Exercise objective — The entries below should be quoted exactly, with no pictures carried over.

◇ ◇ ◇ ◇ ◇ ◇ ◇

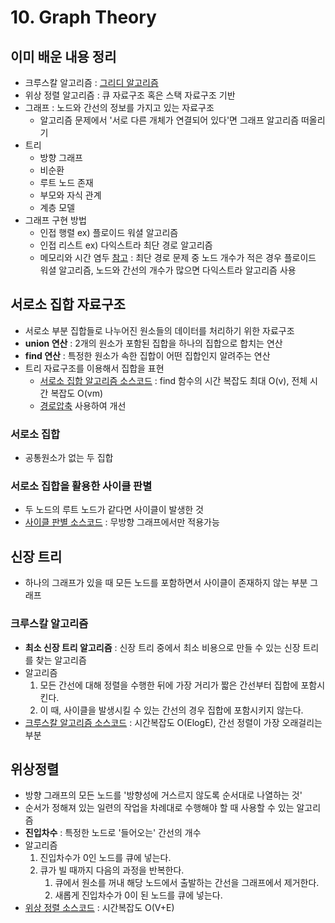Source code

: # 10. Graph Theory 

## 이미 배운 내용 정리
- 크루스칼 알고리즘 : [그리디 알고리즘](https://github.com/pjw5521/Coding_Test_Algorithm/tree/main/%5B이것이%20취업을%20위한%20코딩테스트다%5D%20정리/2.%20주요알고리즘이론/03.%20Greedy)
- 위상 정렬 알고리즘 : 큐 자료구조 혹은 스택 자료구조 기반 
- 그래프 : 노드와 간선의 정보를 가지고 있는 자료구조 
    + 알고리즘 문제에서 '서로 다른 개체가 연결되어 있다'면 그래프 알고리즘 떠올리기 
- 트리 
    + 방향 그래프
    + 비순환
    + 루트 노드 존재
    + 부모와 자식 관계
    + 계층 모델
- 그래프 구현 방법 
    + 인접 행렬 ex) 플로이드 워셜 알고리즘
    + 인접 리스트 ex) 다익스트라 최단 경로 알고리즘 
    + 메모리와 시간 염두 [참고](https://github.com/pjw5521/Coding_Test_Algorithm/tree/main/%5B이것이%20취업을%20위한%20코딩테스트다%5D%20정리/2.%20주요알고리즘이론/09.%20Dijkstra's) : 최단 경로 문제 중 노드 개수가 적은 경우 플로이드 워셜 알고리즘, 노드와 간선의 개수가 많으면 다익스트라 알고리즘 사용 


## 서로소 집합 자료구조 
- 서로소 부분 집합들로 나누어진 원소들의 데이터를 처리하기 위한 자료구조 
- **union 연산** : 2개의 원소가 포함된 집합을 하나의 집합으로 합치는 연산
- **find 연산** : 특정한 원소가 속한 집합이 어떤 집합인지 알려주는 연산 
- 트리 자료구조를 이용해서 집합을 표현 
    + [서로소 집합 알고리즘 소스코드](https://github.com/pjw5521/Coding_Test_Algorithm/blob/main/%5B이것이%20취업을%20위한%20코딩테스트다%5D%20정리/2.%20주요알고리즘이론/10.%20Graph%20Theory/10-1%20기본적인%20서로소%20집합%20알고리즘.py) : find 함수의 시간 복잡도 최대 O(v), 전체 시간 복잡도 O(vm)
    + [경로압축](https://github.com/pjw5521/Coding_Test_Algorithm/blob/main/%5B이것이%20취업을%20위한%20코딩테스트다%5D%20정리/2.%20주요알고리즘이론/10.%20Graph%20Theory/10-2%20경로%20압축%20기법.py) 사용하여 개선 

### 서로소 집합 
- 공통원소가 없는 두 집합 

### 서로소 집합을 활용한 사이클 판별 
- 두 노드의 루트 노드가 같다면 사이클이 발생한 것 
- [사이클 판별 소스코드](https://github.com/pjw5521/Coding_Test_Algorithm/blob/main/%5B이것이%20취업을%20위한%20코딩테스트다%5D%20정리/2.%20주요알고리즘이론/10.%20Graph%20Theory/10-3%20사이클%20판별.py) : 무방향 그래프에서만 적용가능 


## 신장 트리
- 하나의 그래프가 있을 때 모든 노드를 포함하면서 사이클이 존재하지 않는 부분 그래프
### 크루스칼 알고리즘 
- **최소 신장 트리 알고리즘** : 신장 트리 중에서 최소 비용으로 만들 수 있는 신장 트리를 찾는 알고리즘 
- 알고리즘 
    1. 모든 간선에 대해 정렬을 수행한 뒤에 가장 거리가 짧은 간선부터 집합에 포함시킨다.
    2. 이 때, 사이클을 발생시킬 수 있는 간선의 경우 집합에 포함시키지 않는다. 
- [크루스칼 알고리즘 소스코드](https://github.com/pjw5521/Coding_Test_Algorithm/blob/main/%5B이것이%20취업을%20위한%20코딩테스트다%5D%20정리/2.%20주요알고리즘이론/10.%20Graph%20Theory/10-5%20크루스칼%20알고리즘.py) : 시간복잡도 O(ElogE), 간선 정렬이 가장 오래걸리는 부분 

## 위상정렬 
- 방향 그래프의 모든 노드를 '방향성에 거스르지 않도록 순서대로 나열하는 것'
- 순서가 정해져 있는 일련의 작업을 차례대로 수행해야 할 때 사용할 수 있는 알고리즘 
- **진입차수** : 특정한 노드로 '들어오는' 간선의 개수 
- 알고리즘 
    1. 진입차수가 0인 노드를 큐에 넣는다.
    2. 큐가 빌 때까지 다음의 과정을 반복한다.
        1. 큐에서 원소를 꺼내 해당 노드에서 출발하는 간선을 그래프에서 제거한다.
        2. 새롭게 진입차수가 0이 된 노드를 큐에 넣는다. 
- [위상 정렬 소스코드](https://github.com/pjw5521/Coding_Test_Algorithm/blob/main/%5B이것이%20취업을%20위한%20코딩테스트다%5D%20정리/2.%20주요알고리즘이론/10.%20Graph%20Theory/10-6%20위상%20정렬.py) : 시간복잡도 O(V+E)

◇ ◇ ◇ ◇ ◇ ◇ ◇

Expected output —
Source code

: # 10. Graph Theory 

## 이미 배운 내용 정리
- 크루스칼 알고리즘 : [그리디 알고리즘](https://github.com/pjw5521/Coding_Test_Algorithm/tree/main/%5B이것이%20취업을%20위한%20코딩테스트다%5D%20정리/2.%20주요알고리즘이론/03.%20Greedy)
- 위상 정렬 알고리즘 : 큐 자료구조 혹은 스택 자료구조 기반 
- 그래프 : 노드와 간선의 정보를 가지고 있는 자료구조 
    + 알고리즘 문제에서 '서로 다른 개체가 연결되어 있다'면 그래프 알고리즘 떠올리기 
- 트리 
    + 방향 그래프
    + 비순환
    + 루트 노드 존재
    + 부모와 자식 관계
    + 계층 모델
- 그래프 구현 방법 
    + 인접 행렬 ex) 플로이드 워셜 알고리즘
    + 인접 리스트 ex) 다익스트라 최단 경로 알고리즘 
    + 메모리와 시간 염두 [참고](https://github.com/pjw5521/Coding_Test_Algorithm/tree/main/%5B이것이%20취업을%20위한%20코딩테스트다%5D%20정리/2.%20주요알고리즘이론/09.%20Dijkstra's) : 최단 경로 문제 중 노드 개수가 적은 경우 플로이드 워셜 알고리즘, 노드와 간선의 개수가 많으면 다익스트라 알고리즘 사용 


## 서로소 집합 자료구조 
- 서로소 부분 집합들로 나누어진 원소들의 데이터를 처리하기 위한 자료구조 
- **union 연산** : 2개의 원소가 포함된 집합을 하나의 집합으로 합치는 연산
- **find 연산** : 특정한 원소가 속한 집합이 어떤 집합인지 알려주는 연산 
- 트리 자료구조를 이용해서 집합을 표현 
    + [서로소 집합 알고리즘 소스코드](https://github.com/pjw5521/Coding_Test_Algorithm/blob/main/%5B이것이%20취업을%20위한%20코딩테스트다%5D%20정리/2.%20주요알고리즘이론/10.%20Graph%20Theory/10-1%20기본적인%20서로소%20집합%20알고리즘.py) : find 함수의 시간 복잡도 최대 O(v), 전체 시간 복잡도 O(vm)
    + [경로압축](https://github.com/pjw5521/Coding_Test_Algorithm/blob/main/%5B이것이%20취업을%20위한%20코딩테스트다%5D%20정리/2.%20주요알고리즘이론/10.%20Graph%20Theory/10-2%20경로%20압축%20기법.py) 사용하여 개선 

### 서로소 집합 
- 공통원소가 없는 두 집합 

### 서로소 집합을 활용한 사이클 판별 
- 두 노드의 루트 노드가 같다면 사이클이 발생한 것 
- [사이클 판별 소스코드](https://github.com/pjw5521/Coding_Test_Algorithm/blob/main/%5B이것이%20취업을%20위한%20코딩테스트다%5D%20정리/2.%20주요알고리즘이론/10.%20Graph%20Theory/10-3%20사이클%20판별.py) : 무방향 그래프에서만 적용가능 


## 신장 트리
- 하나의 그래프가 있을 때 모든 노드를 포함하면서 사이클이 존재하지 않는 부분 그래프
### 크루스칼 알고리즘 
- **최소 신장 트리 알고리즘** : 신장 트리 중에서 최소 비용으로 만들 수 있는 신장 트리를 찾는 알고리즘 
- 알고리즘 
    1. 모든 간선에 대해 정렬을 수행한 뒤에 가장 거리가 짧은 간선부터 집합에 포함시킨다.
    2. 이 때, 사이클을 발생시킬 수 있는 간선의 경우 집합에 포함시키지 않는다. 
- [크루스칼 알고리즘 소스코드](https://github.com/pjw5521/Coding_Test_Algorithm/blob/main/%5B이것이%20취업을%20위한%20코딩테스트다%5D%20정리/2.%20주요알고리즘이론/10.%20Graph%20Theory/10-5%20크루스칼%20알고리즘.py) : 시간복잡도 O(ElogE), 간선 정렬이 가장 오래걸리는 부분 

## 위상정렬 
- 방향 그래프의 모든 노드를 '방향성에 거스르지 않도록 순서대로 나열하는 것'
- 순서가 정해져 있는 일련의 작업을 차례대로 수행해야 할 때 사용할 수 있는 알고리즘 
- **진입차수** : 특정한 노드로 '들어오는' 간선의 개수 
- 알고리즘 
    1. 진입차수가 0인 노드를 큐에 넣는다.
    2. 큐가 빌 때까지 다음의 과정을 반복한다.
        1. 큐에서 원소를 꺼내 해당 노드에서 출발하는 간선을 그래프에서 제거한다.
        2. 새롭게 진입차수가 0이 된 노드를 큐에 넣는다. 
- [위상 정렬 소스코드](https://github.com/pjw5521/Coding_Test_Algorithm/blob/main/%5B이것이%20취업을%20위한%20코딩테스트다%5D%20정리/2.%20주요알고리즘이론/10.%20Graph%20Theory/10-6%20위상%20정렬.py) : 시간복잡도 O(V+E)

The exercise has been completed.